* **How to complete this task**: With the images set aside, retype every record below character for character.

* **Source records**:
===============

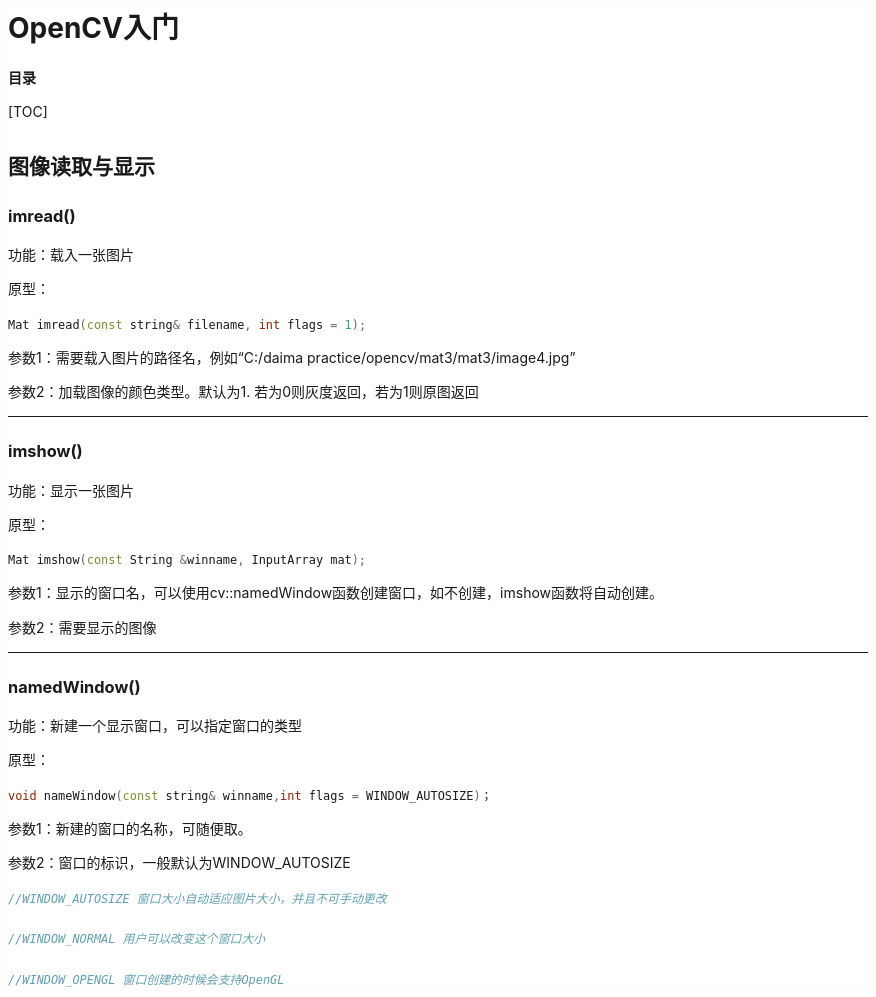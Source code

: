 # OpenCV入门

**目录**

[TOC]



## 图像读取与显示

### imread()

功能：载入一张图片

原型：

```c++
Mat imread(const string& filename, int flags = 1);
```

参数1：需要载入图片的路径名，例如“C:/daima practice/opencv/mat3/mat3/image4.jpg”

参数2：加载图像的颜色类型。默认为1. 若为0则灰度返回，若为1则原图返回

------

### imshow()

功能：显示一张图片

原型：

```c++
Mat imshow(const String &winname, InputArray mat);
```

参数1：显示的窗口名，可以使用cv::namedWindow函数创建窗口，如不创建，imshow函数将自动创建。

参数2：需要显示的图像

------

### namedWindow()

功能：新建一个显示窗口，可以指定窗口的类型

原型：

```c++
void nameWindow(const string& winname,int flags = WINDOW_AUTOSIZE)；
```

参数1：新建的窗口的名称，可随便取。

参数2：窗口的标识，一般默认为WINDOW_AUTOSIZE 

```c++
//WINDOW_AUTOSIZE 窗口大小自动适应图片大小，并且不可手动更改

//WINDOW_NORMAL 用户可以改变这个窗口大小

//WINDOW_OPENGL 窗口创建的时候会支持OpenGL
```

===============

* **Your response**:
Source code

: # OpenCV入门

**目录**

[TOC]



## 图像读取与显示

### imread()

功能：载入一张图片

原型：

```c++
Mat imread(const string& filename, int flags = 1);
```

参数1：需要载入图片的路径名，例如“C:/daima practice/opencv/mat3/mat3/image4.jpg”

参数2：加载图像的颜色类型。默认为1. 若为0则灰度返回，若为1则原图返回

------

### imshow()

功能：显示一张图片

原型：

```c++
Mat imshow(const String &winname, InputArray mat);
```

参数1：显示的窗口名，可以使用cv::namedWindow函数创建窗口，如不创建，imshow函数将自动创建。

参数2：需要显示的图像

------

### namedWindow()

功能：新建一个显示窗口，可以指定窗口的类型

原型：

```c++
void nameWindow(const string& winname,int flags = WINDOW_AUTOSIZE)；
```

参数1：新建的窗口的名称，可随便取。

参数2：窗口的标识，一般默认为WINDOW_AUTOSIZE 

```c++
//WINDOW_AUTOSIZE 窗口大小自动适应图片大小，并且不可手动更改

//WINDOW_NORMAL 用户可以改变这个窗口大小

//WINDOW_OPENGL 窗口创建的时候会支持OpenGL
```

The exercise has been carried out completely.